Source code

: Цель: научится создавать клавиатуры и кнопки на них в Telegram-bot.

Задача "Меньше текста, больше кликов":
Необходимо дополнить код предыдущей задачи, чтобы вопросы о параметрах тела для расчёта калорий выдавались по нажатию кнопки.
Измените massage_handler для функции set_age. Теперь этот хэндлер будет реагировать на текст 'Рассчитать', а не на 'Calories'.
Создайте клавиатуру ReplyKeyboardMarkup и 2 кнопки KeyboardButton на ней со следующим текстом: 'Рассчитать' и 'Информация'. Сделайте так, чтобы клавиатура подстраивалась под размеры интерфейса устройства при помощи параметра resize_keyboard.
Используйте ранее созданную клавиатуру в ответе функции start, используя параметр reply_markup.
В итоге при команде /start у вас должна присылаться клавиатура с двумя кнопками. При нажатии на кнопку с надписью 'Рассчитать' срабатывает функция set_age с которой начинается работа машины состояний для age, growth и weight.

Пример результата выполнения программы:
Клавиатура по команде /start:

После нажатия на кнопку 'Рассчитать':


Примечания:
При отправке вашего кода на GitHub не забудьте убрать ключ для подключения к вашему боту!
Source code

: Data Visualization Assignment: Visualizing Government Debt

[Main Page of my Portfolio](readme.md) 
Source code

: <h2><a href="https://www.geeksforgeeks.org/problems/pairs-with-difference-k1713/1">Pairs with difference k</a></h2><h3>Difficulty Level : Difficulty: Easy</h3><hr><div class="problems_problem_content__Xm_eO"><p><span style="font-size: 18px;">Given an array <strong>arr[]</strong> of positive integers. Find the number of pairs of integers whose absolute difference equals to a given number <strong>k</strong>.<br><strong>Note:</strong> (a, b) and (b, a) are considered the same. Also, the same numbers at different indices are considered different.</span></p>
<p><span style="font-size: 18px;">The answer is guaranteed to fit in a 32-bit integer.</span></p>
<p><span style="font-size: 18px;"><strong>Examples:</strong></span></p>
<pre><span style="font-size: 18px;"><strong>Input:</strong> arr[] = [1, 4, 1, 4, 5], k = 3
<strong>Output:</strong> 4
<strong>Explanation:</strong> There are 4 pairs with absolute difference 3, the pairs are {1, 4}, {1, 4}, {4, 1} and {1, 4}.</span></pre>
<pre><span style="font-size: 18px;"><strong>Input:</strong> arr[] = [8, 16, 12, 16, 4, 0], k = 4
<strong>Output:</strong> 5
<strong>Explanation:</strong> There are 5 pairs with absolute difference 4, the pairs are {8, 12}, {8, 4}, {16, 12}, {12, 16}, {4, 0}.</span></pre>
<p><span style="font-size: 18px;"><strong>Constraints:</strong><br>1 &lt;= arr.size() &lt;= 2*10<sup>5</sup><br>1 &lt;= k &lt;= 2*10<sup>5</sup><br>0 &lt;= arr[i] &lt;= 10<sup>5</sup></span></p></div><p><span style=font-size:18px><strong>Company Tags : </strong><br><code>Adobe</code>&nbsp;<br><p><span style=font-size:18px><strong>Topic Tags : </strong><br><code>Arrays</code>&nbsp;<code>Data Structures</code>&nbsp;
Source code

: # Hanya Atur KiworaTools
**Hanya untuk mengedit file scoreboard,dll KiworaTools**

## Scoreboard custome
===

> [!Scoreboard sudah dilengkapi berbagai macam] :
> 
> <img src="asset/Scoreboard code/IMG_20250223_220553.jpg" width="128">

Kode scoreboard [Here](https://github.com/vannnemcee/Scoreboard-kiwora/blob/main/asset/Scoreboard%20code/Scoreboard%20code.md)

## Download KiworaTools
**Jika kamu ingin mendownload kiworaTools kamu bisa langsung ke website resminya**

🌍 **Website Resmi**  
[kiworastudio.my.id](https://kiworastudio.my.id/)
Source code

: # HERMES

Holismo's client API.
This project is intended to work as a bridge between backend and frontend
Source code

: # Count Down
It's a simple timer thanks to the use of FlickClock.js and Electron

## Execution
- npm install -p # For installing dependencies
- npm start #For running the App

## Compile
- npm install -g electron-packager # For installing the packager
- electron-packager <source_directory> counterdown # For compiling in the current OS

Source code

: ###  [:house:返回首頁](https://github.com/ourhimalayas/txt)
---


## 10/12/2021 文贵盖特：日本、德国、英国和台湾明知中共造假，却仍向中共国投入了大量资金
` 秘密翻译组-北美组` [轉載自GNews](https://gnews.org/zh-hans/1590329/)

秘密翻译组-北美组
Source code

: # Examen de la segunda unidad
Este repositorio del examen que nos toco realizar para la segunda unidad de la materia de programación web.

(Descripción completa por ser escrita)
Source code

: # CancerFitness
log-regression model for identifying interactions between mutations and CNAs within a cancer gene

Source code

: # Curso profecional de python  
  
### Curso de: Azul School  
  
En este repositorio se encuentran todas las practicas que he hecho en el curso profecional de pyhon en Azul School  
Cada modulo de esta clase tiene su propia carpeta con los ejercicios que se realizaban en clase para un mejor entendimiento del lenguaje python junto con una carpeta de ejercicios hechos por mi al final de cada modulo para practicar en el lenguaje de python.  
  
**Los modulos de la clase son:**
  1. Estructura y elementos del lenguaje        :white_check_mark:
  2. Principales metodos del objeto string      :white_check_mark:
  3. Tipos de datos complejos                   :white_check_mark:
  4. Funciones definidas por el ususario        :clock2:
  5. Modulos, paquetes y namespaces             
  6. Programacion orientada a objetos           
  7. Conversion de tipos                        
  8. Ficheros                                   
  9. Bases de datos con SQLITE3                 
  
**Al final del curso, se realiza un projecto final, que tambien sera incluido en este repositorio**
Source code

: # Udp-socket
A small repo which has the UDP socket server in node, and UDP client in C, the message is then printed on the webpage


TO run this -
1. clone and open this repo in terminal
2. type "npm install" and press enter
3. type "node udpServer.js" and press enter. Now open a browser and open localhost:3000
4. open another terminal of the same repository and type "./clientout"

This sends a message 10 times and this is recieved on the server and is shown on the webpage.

**INSTRUCTIONS TO FOLLOW:** Looking at the listing above, how many of its lines contain "node"? Say only the number.

**EXERCISE RESPONSE:** 2